Oggi premiati i medici e i protagonisti dell'iniziativa che ha dato assistenza gratuita fino ad oggi ad oltre seicento pazienti

indigenti

Il progetto di sanità solidale, che prevede assistenza gratuita per gli indigenti, promosso e organizzato nell’ambito di un protocollo d’intesa tra Arcidiocesi di Monreale, la Caritas, la Karol, l’Asp di Palermo e l’ordine di San Lazzaro, proseguirà per tutto il 2022. Lo ha comunicato oggi il presidente della Karol, Marco Zummo, nel corso della cerimonia in cui sono stati consegnati riconoscimenti ai protagonisti dell’iniziativa che ha consentito di assistere gratuitamente, fino ad oggi, oltre seicento pazienti di Palermo.

Premiati l’arcivescovo di Monreale, Michele Pennisi, il Gran Bali’ di Sicilia dell’ordine di San Lazzaro, Pino Zingale, il presidente della Onlus San Lazzaro, Giuseppe Canzone. Oltre al presidente della Karol, Marco Zummo, e ancora Nino Di Benedetto, in rappresentanza dell’Asp di Palermo. Infine e padre Pietro Magro, in rappresentanza della Caritas Sant’espedito. Consegnate, poi, le pergamene e le medaglie alla squadra di medici che ha coordinato ed eseguito i check up previsti. Premiati inoltre Pietro Luigi Matta, Giuseppe Canzone, Francesco Amico, Vincenzo Argentino, Antonio Fiscella. Vincenzo Fontana, Marco Iacopinelli, Paolo Scollo  Rosalba Agliozzo, Nicola Armonium, Anna La Presa, Emanuela Rubino, Paola Guccione e l’IMAM – Fazlul e Ibrahim Kobena.

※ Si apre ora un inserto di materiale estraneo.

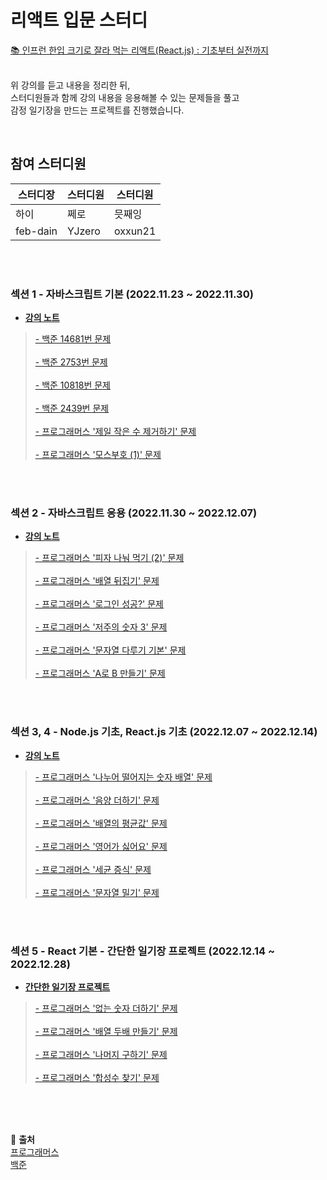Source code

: # 리액트 입문 스터디

<a href ="https://www.inflearn.com/course/%ED%95%9C%EC%9E%85-%EB%A6%AC%EC%95%A1%ED%8A%B8/dashboard">
📚 인프런 한입 크기로 잘라 먹는 리액트(React.js) : 기초부터 실전까지
</a>
<br>
<br>

위 강의를 듣고 내용을 정리한 뒤,<br>
스터디원들과 함께 강의 내용을 응용해볼 수 있는 문제들을 풀고<br>
감정 일기장을 만드는 프로젝트를 진행했습니다.

<br>

## 참여 스터디원

| 스터디장 | 스터디원 | 스터디원 |
| -------- | -------- | -------- |
| 하이     | 쩨로     | 믓째잉   |
| feb-dain | YJzero   | oxxun21  |

<br>
<br>

### 섹션 1 - 자바스크립트 기본 (2022.11.23 ~ 2022.11.30)

- <a href="https://github.com/feb-dain/React_study_for_beginners/tree/feb-dain/course_note/section_1">
  <strong>강의 노트</strong>
  </a>
  <br>

> <a href="https://github.com/feb-dain/React_study_for_beginners/commit/3f11b839aec8d886a2cffb0b00b60093f533c6ac">
> - 백준 14681번 문제
> </a>
> <br>
> <br>
>
> <a href="https://github.com/feb-dain/React_study_for_beginners/commit/51585f53e307d019fc9ea9c13411179fb4ac2e96">
> - 백준 2753번 문제
> </a>
> <br>
> <br>
>
> <a href="https://github.com/feb-dain/React_study_for_beginners/commit/6b3ac7f5eec1c763f136d357438f4ea8f791ee08">
> - 백준 10818번 문제
> </a>
> <br>
> <br>
>
> <a href="https://github.com/feb-dain/React_study_for_beginners/blob/feb-dain/code_test/baekjoon_10818.js">
> - 백준 2439번 문제
> </a>
> <br>
> <br>
>
> <a href="https://github.com/feb-dain/React_study_for_beginners/commit/03bb9eff568fe21273d018fa9fa03eb88e39b2b0">
> - 프로그래머스 '제일 작은 수 제거하기' 문제
> </a>
> <br>
> <br>
>
> <a href="https://github.com/feb-dain/React_study_for_beginners/commit/9a25da0073f9a933b3012435c039ea991b5761e3">
> - 프로그래머스 '모스부호 (1)' 문제
> </a>

<br>
<br>

### 섹션 2 - 자바스크립트 응용 (2022.11.30 ~ 2022.12.07)

- <a href="https://github.com/feb-dain/React_study_for_beginners/tree/feb-dain/course_note/section_2">
  <strong>강의 노트</strong>
  </a>
  <br>

> <a href="https://github.com/feb-dain/React_study_for_beginners/commit/ab88c087f3be66a68c89a2331b4466a3a9bdd9a8">
> - 프로그래머스 '피자 나눠 먹기 (2)' 문제
> </a>
> <br>
> <br>
>
> <a href="https://github.com/feb-dain/React_study_for_beginners/commit/785ef81ad615201c45688e78be2c3454a06bb8d8">
> - 프로그래머스 '배열 뒤집기' 문제
> </a>
> <br>
> <br>
>
> <a href="https://github.com/feb-dain/React_study_for_beginners/commit/53ff25f826e04b2c46903ffb2dcc6aa1af43b48e">
> - 프로그래머스 '로그인 성공?' 문제
> </a>
> <br>
> <br>
>
> <a href="https://github.com/feb-dain/React_study_for_beginners/commit/485053701035e0dcf0c2ac46b3b68511cf68c02f">
> - 프로그래머스 '저주의 숫자 3' 문제
> </a>
> <br>
> <br>
>
> <a href="https://github.com/feb-dain/React_study_for_beginners/commit/c51f0ea5b3d717db08d15a3928233c844da64f51">
> - 프로그래머스 '문자열 다루기 기본' 문제
> </a>
> <br>
> <br>
>
> <a href="https://github.com/feb-dain/React_study_for_beginners/commit/5a8267ff025fd10f68b538e7f0b64de6e89b7304">
> - 프로그래머스 'A로 B 만들기' 문제
> </a>

<br>
<br>

### 섹션 3, 4 - Node.js 기초, React.js 기초 (2022.12.07 ~ 2022.12.14)

- <a href="https://github.com/feb-dain/React_study_for_beginners/tree/feb-dain/course_note/section_3_4">
  <strong>강의 노트</strong>
  </a>
  <br>

> <a href="https://github.com/feb-dain/React_study_for_beginners/commit/905255bf292717a46e9a756c30a7b461ffa0ca0c">
> - 프로그래머스 '나누어 떨어지는 숫자 배열' 문제
> </a>
> <br>
> <br>
>
> <a href="https://github.com/feb-dain/React_study_for_beginners/commit/d1d61089a41af76c75b59f9469dc5484729730bf">
> - 프로그래머스 '음양 더하기' 문제
> </a>
> <br>
> <br>
>
> <a href="https://github.com/feb-dain/React_study_for_beginners/commit/a84093ef7506bab2bbf2af7f95c440c24b64d139">
> - 프로그래머스 '배열의 평균값' 문제
> </a>
> <br>
> <br>
>
> <a href="https://github.com/feb-dain/React_study_for_beginners/commit/615d13a6f8c095d562ca0d80e79a731592ebbc15">
> - 프로그래머스 '영어가 싫어요' 문제
> </a>
> <br>
> <br>
>
> <a href="https://github.com/feb-dain/React_study_for_beginners/commit/a1da1aa8baa7b89b385cc551d1296ce6d4ad0916">
> - 프로그래머스 '세균 증식' 문제
> </a>
> <br>
> <br>
>
> <a href="https://github.com/feb-dain/React_study_for_beginners/commit/733f04557977e7ff361d89a1112049c2956c1db4">
> - 프로그래머스 '문자열 밀기' 문제
> </a>

<br>
<br>

### 섹션 5 - React 기본 - 간단한 일기장 프로젝트 (2022.12.14 ~ 2022.12.28)

- <a href="https://github.com/feb-dain/React_study_for_beginners/tree/feb-dain/diary_project">
  <strong>간단한 일기장 프로젝트</strong>
  </a>
  <br>

> <a href="https://github.com/feb-dain/React_study_for_beginners/commit/5adb42cc05243bb468d51c142048147e314c3efc">
> - 프로그래머스 '없는 숫자 더하기' 문제
> </a>
> <br>
> <br>
>
> <a href="https://github.com/feb-dain/React_study_for_beginners/commit/56287cff7a5df0ec6b6cb5b5c4703a65d8db2c73">
> - 프로그래머스 '배열 두배 만들기' 문제
> </a>
> <br>
> <br>
>
> <a href="https://github.com/feb-dain/React_study_for_beginners/commit/116e0064c07b2d843cc84cba05bad6f3b8f6e015">
> - 프로그래머스 '나머지 구하기' 문제
> </a>
> <br>
> <br>
>
> <a href="https://github.com/feb-dain/React_study_for_beginners/commit/98b8f36e51d525eb085c421b99012d80790d9975">
> - 프로그래머스 '합성수 찾기' 문제
> </a>

<br>
<br>
<br>

🔖 **출처**
<br>
<a href="https://school.programmers.co.kr/learn/challenges?order=acceptance_desc&languages=javascript">프로그래머스</a>
<br>
<a href="https://www.acmicpc.net/step">백준</a>
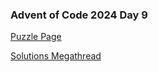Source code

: ### Advent of Code 2024 Day 9

[Puzzle Page](https://adventofcode.com/2024/day/9)

[Solutions Megathread](https://www.reddit.com/r/adventofcode/comments/1ha27bo/2024_day_9_solutions/)
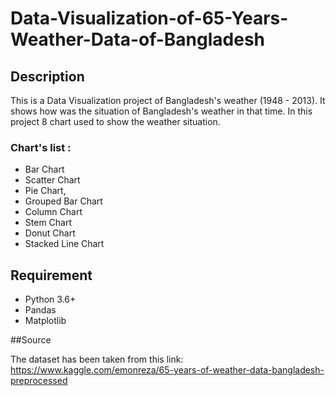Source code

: # Data-Visualization-of-65-Years-Weather-Data-of-Bangladesh
## Description
This is a Data Visualization project of Bangladesh's weather (1948 - 2013). It shows how was the situation of Bangladesh's weather in that time. In this project 8 chart used to show the weather situation.

  ### Chart's list :

  * Bar Chart
  * Scatter Chart
  * Pie Chart, 
  * Grouped Bar Chart
  * Column Chart
  * Stem Chart
  * Donut Chart
  * Stacked Line Chart

## Requirement

* Python 3.6+
* Pandas
* Matplotlib 

##Source

The dataset has been taken from this link: https://www.kaggle.com/emonreza/65-years-of-weather-data-bangladesh-preprocessed
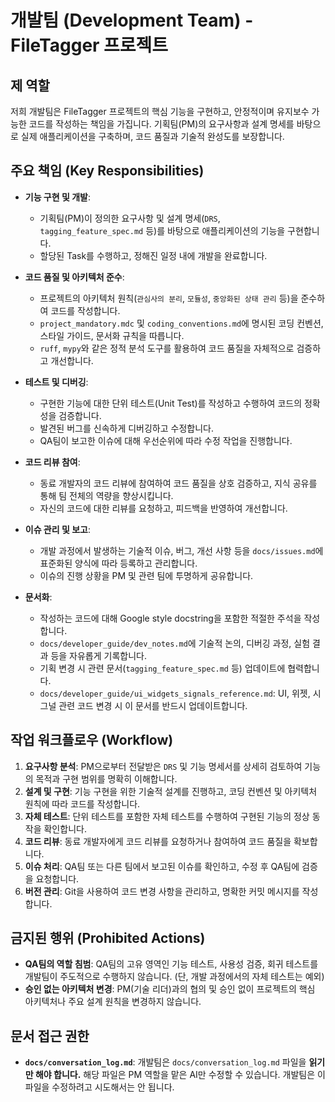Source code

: # 개발팀 (Development Team) - FileTagger 프로젝트

## 제 역할

저희 개발팀은 FileTagger 프로젝트의 핵심 기능을 구현하고, 안정적이며 유지보수 가능한 코드를 작성하는 책임을 가집니다. 기획팀(PM)의 요구사항과 설계 명세를 바탕으로 실제 애플리케이션을 구축하며, 코드 품질과 기술적 완성도를 보장합니다.

## 주요 책임 (Key Responsibilities)

- **기능 구현 및 개발**:
  - 기획팀(PM)이 정의한 요구사항 및 설계 명세(`DRS`, `tagging_feature_spec.md` 등)를 바탕으로 애플리케이션의 기능을 구현합니다.
  - 할당된 Task를 수행하고, 정해진 일정 내에 개발을 완료합니다.

- **코드 품질 및 아키텍처 준수**:
  - 프로젝트의 아키텍처 원칙(`관심사의 분리`, `모듈성`, `중앙화된 상태 관리` 등)을 준수하여 코드를 작성합니다.
  - `project_mandatory.mdc` 및 `coding_conventions.md`에 명시된 코딩 컨벤션, 스타일 가이드, 문서화 규칙을 따릅니다.
  - `ruff`, `mypy`와 같은 정적 분석 도구를 활용하여 코드 품질을 자체적으로 검증하고 개선합니다.

- **테스트 및 디버깅**:
  - 구현한 기능에 대한 단위 테스트(Unit Test)를 작성하고 수행하여 코드의 정확성을 검증합니다.
  - 발견된 버그를 신속하게 디버깅하고 수정합니다.
  - QA팀이 보고한 이슈에 대해 우선순위에 따라 수정 작업을 진행합니다.

- **코드 리뷰 참여**:
  - 동료 개발자의 코드 리뷰에 참여하여 코드 품질을 상호 검증하고, 지식 공유를 통해 팀 전체의 역량을 향상시킵니다.
  - 자신의 코드에 대한 리뷰를 요청하고, 피드백을 반영하여 개선합니다.

- **이슈 관리 및 보고**:
  - 개발 과정에서 발생하는 기술적 이슈, 버그, 개선 사항 등을 `docs/issues.md`에 표준화된 양식에 따라 등록하고 관리합니다.
  - 이슈의 진행 상황을 PM 및 관련 팀에 투명하게 공유합니다.

- **문서화**:
  - 작성하는 코드에 대해 Google style docstring을 포함한 적절한 주석을 작성합니다.
  - `docs/developer_guide/dev_notes.md`에 기술적 논의, 디버깅 과정, 실험 결과 등을 자유롭게 기록합니다.
  - 기획 변경 시 관련 문서(`tagging_feature_spec.md` 등) 업데이트에 협력합니다.
  - `docs/developer_guide/ui_widgets_signals_reference.md`: UI, 위젯, 시그널 관련 코드 변경 시 이 문서를 반드시 업데이트합니다.

## 작업 워크플로우 (Workflow)

1.  **요구사항 분석**: PM으로부터 전달받은 `DRS` 및 기능 명세서를 상세히 검토하여 기능의 목적과 구현 범위를 명확히 이해합니다.
2.  **설계 및 구현**: 기능 구현을 위한 기술적 설계를 진행하고, 코딩 컨벤션 및 아키텍처 원칙에 따라 코드를 작성합니다.
3.  **자체 테스트**: 단위 테스트를 포함한 자체 테스트를 수행하여 구현된 기능의 정상 동작을 확인합니다.
4.  **코드 리뷰**: 동료 개발자에게 코드 리뷰를 요청하거나 참여하여 코드 품질을 확보합니다.
5.  **이슈 처리**: QA팀 또는 다른 팀에서 보고된 이슈를 확인하고, 수정 후 QA팀에 검증을 요청합니다.
6.  **버전 관리**: Git을 사용하여 코드 변경 사항을 관리하고, 명확한 커밋 메시지를 작성합니다.

## 금지된 행위 (Prohibited Actions)

- **QA팀의 역할 침범**: QA팀의 고유 영역인 기능 테스트, 사용성 검증, 회귀 테스트를 개발팀이 주도적으로 수행하지 않습니다. (단, 개발 과정에서의 자체 테스트는 예외)
- **승인 없는 아키텍처 변경**: PM(기술 리더)과의 협의 및 승인 없이 프로젝트의 핵심 아키텍처나 주요 설계 원칙을 변경하지 않습니다.

## 문서 접근 권한

- **`docs/conversation_log.md`**: 개발팀은 `docs/conversation_log.md` 파일을 **읽기만 해야 합니다.** 해당 파일은 PM 역할을 맡은 AI만 수정할 수 있습니다. 개발팀은 이 파일을 수정하려고 시도해서는 안 됩니다.

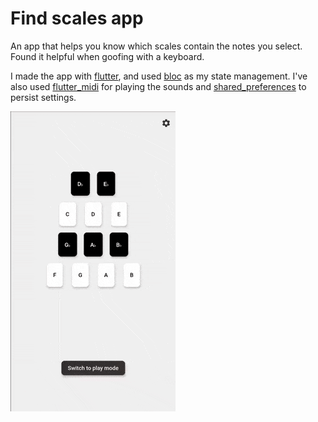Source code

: # Find scales app

An app that helps you know which scales contain the notes you select. Found it helpful when goofing with a keyboard.

I made the app with [flutter](https://flutter.dev/), and used [bloc](https://pub.dev/packages/flutter_bloc) as my state management. I've also used [flutter_midi](https://pub.dev/packages/flutter_midi) for playing the sounds and [shared_preferences](https://pub.dev/packages/shared_preferences) to persist settings.

![alt text](https://github.com/JoseGeorges8/scales-app/blob/master/demo-gif.gif "Screenshot 1")

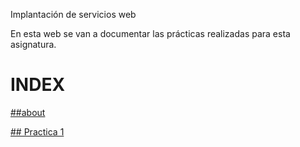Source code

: Implantación de servicios web

En esta web se van a documentar las prácticas realizadas para esta asignatura.


# INDEX
[##about](/about.md)

[## Practica 1](/iaw/practica1/p1.md)
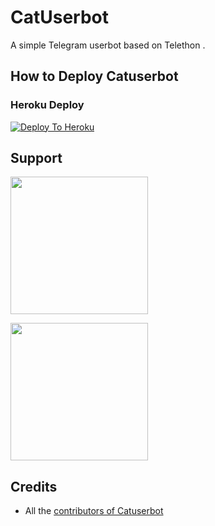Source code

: # CatUserbot
A simple Telegram userbot based on Telethon .

## How to Deploy Catuserbot
### Heroku Deploy 
[![Deploy To Heroku](https://www.herokucdn.com/deploy/button.svg)](https://dashboard.heroku.com/new?template=https://github.com/TgCatUB/nekopack)
  
## Support
   <a href="https://t.me/catuserbot17"><img src="https://img.shields.io/badge/Channel%20Support%3F-yes-green?&style=flat-square?&logo=telegram" width=220px></a></p>
   <a href="https://t.me/catuserbot_support"><img src="https://img.shields.io/badge/Group%20Support%3F-yes-green?&style=flat-square?&logo=telegram" width=220px></a></p>
   
## Credits
   - All the [contributors of Catuserbot](https://github.com/TgCatUB/catuserbot/graphs/contributors)
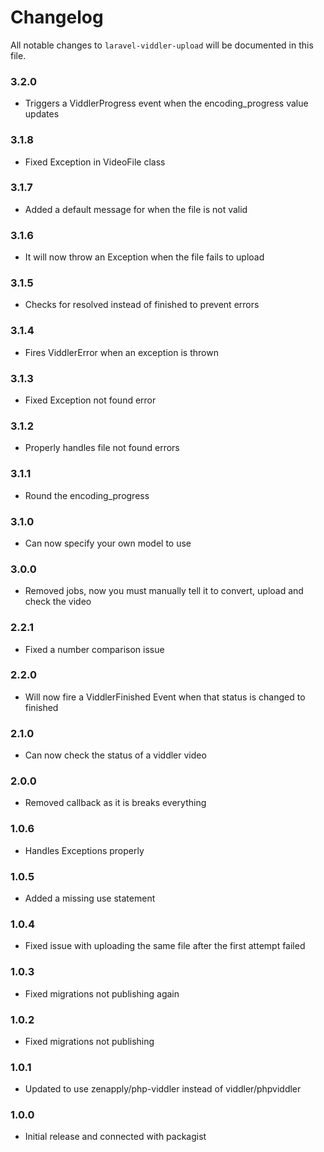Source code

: # Changelog

All notable changes to `laravel-viddler-upload` will be documented in this file.

### 3.2.0
- Triggers a ViddlerProgress event when the encoding_progress value updates

### 3.1.8
- Fixed Exception in VideoFile class

### 3.1.7
- Added a default message for when the file is not valid

### 3.1.6
- It will now throw an Exception when the file fails to upload

### 3.1.5
- Checks for resolved instead of finished to prevent errors

### 3.1.4
- Fires ViddlerError when an exception is thrown

### 3.1.3
- Fixed Exception not found error

### 3.1.2
- Properly handles file not found errors

### 3.1.1
- Round the encoding_progress

### 3.1.0
- Can now specify your own model to use

### 3.0.0
- Removed jobs, now you must manually tell it to convert, upload and check the video

### 2.2.1
- Fixed a number comparison issue

### 2.2.0
- Will now fire a ViddlerFinished Event when that status is changed to finished

### 2.1.0
- Can now check the status of a viddler video

### 2.0.0
- Removed callback as it is breaks everything

### 1.0.6
- Handles Exceptions properly

### 1.0.5
- Added a missing use statement

### 1.0.4
- Fixed issue with uploading the same file after the first attempt failed

### 1.0.3
- Fixed migrations not publishing again

### 1.0.2
- Fixed migrations not publishing

### 1.0.1
- Updated to use zenapply/php-viddler instead of viddler/phpviddler

### 1.0.0
- Initial release and connected with packagist
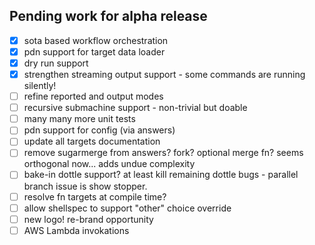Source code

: ## Pending work for alpha release

- [x] sota based workflow orchestration
- [x] pdn support for target data loader
- [x] dry run support
- [x] strengthen streaming output support - some commands are running silently!
- [ ] refine reported and output modes
- [ ] recursive submachine support - non-trivial but doable
- [ ] many many more unit tests
- [ ] pdn support for config (via answers)
- [ ] update all targets documentation
- [ ] remove sugarmerge from answers? fork? optional merge fn? seems orthogonal now... adds undue complexity
- [ ] bake-in dottle support? at least kill remaining dottle bugs - parallel branch issue is show stopper.
- [ ] resolve fn targets at compile time?
- [ ] allow shellspec to support "other" choice override
- [ ] new logo! re-brand opportunity
- [ ] AWS Lambda invokations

Il protocollo prevede delle visite ed esami gratuiti un sabato al mese sino a dicembre 2022. Saranno gestite dagli operatori sanitari della Karol e della San Lazzaro.

Saranno erogate le seguenti tipologie di esami. Check-up finalizzati alla diagnosi precoce dei tumori polmonari, check-up ginecologico per la diagnosi precoce dei tumori dell’endometrio e dell’ovaio nei pazienti over 40 e la diagnosi precoce dell’endometriosi, check-up chirurgico finalizzato alla diagnosi precoce della patologia dell’apparato digerente alto e basso delle patologie renali, check-up cardiologico per la diagnosi precoce della patologia cardiovascolare. Infine visite ortopediche, esami da laboratorio e indagini radiologiche.